Barbara Skrzypek, wieloletnia współpracowniczka prezesa PiS Jarosława Kaczyńskiego, zmarła w sobotę, 15 marca. Kilka dni wcześniej, w środę 12 marca, była przesłuchiwana w charakterze świadka w śledztwie dotyczącym spółki Srebrna. Przesłuchanie w Prokuraturze Okręgowej w Warszawie prowadziła prok. Ewa Wrzosek. Politycy PiS, w tym lider partii Jarosław Kaczyński, uważają, iż jest związek między przesłuchaniem Barbary Skrzypek a jej śmiercią.
Dalszy ciąg artykułu pod materiałem wideo
We wtorek Wrzosek poinformowała, iż poprosiła o ochronę ze względu na otrzymywane groźby. — Wystąpiłam drogą służbową z wnioskiem o zapewnienie ochrony z uwagi na niezliczoną liczbę kierowanych wobec mnie gróźb karalnych i nawoływania do popełnienia przestępstw na moją szkodę, w tym niewyobrażalnej kampanii hejtu i nienawiści, inspirowanej przez osoby publiczne i polityków — wyjaśniła w rozmowie z PAP.
Prokuratura podała przyczynę śmierci Barbary Skrzypek
W sprawie śmierci Skrzypek postępowanie od poniedziałku prowadzi Prokuratura Okręgowa Warszawa-Praga pod nadzorem Prokuratury Krajowej. Według wstępnych wyników sekcji zwłok Skrzypek przyczyną jej zgonu — jak poinformowała prokuratura — była „niewydolność krążenia w przebiegu bardzo rozległego zawału tylnej ściany serca”.

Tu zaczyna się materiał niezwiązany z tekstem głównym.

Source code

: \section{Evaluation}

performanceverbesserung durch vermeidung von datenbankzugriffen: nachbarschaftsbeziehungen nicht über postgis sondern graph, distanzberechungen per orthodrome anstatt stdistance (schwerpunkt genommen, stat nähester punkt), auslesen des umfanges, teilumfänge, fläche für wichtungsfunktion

Prok. Norbert A. Woliński, rzecznik prasowy Prokuratury Okręgowej Warszawa-Praga przekazał we wtorek, iż w trakcie sekcji nie stwierdzono obrażeń mechanicznych, które mogły mieć wpływ na zgon. — Zabezpieczony został materiał do dalszych badań, które będą przeprowadzone — dodał.
— Rodzina nie życzyła sobie przeprowadzenia sekcji zwłok, natomiast decyzję tę podejmuje prokurator. (…) O czasie sekcji była powiadomiona rodzina Barbary Skrzypek. Nie mam wiedzy, czy był pełnomocnik przy tej czynności. (…) Dzisiaj został przesłuchany lekarz, który stwierdził zgon — mówił prokurator Woliński, odpowiadając na pytania dziennikarzy.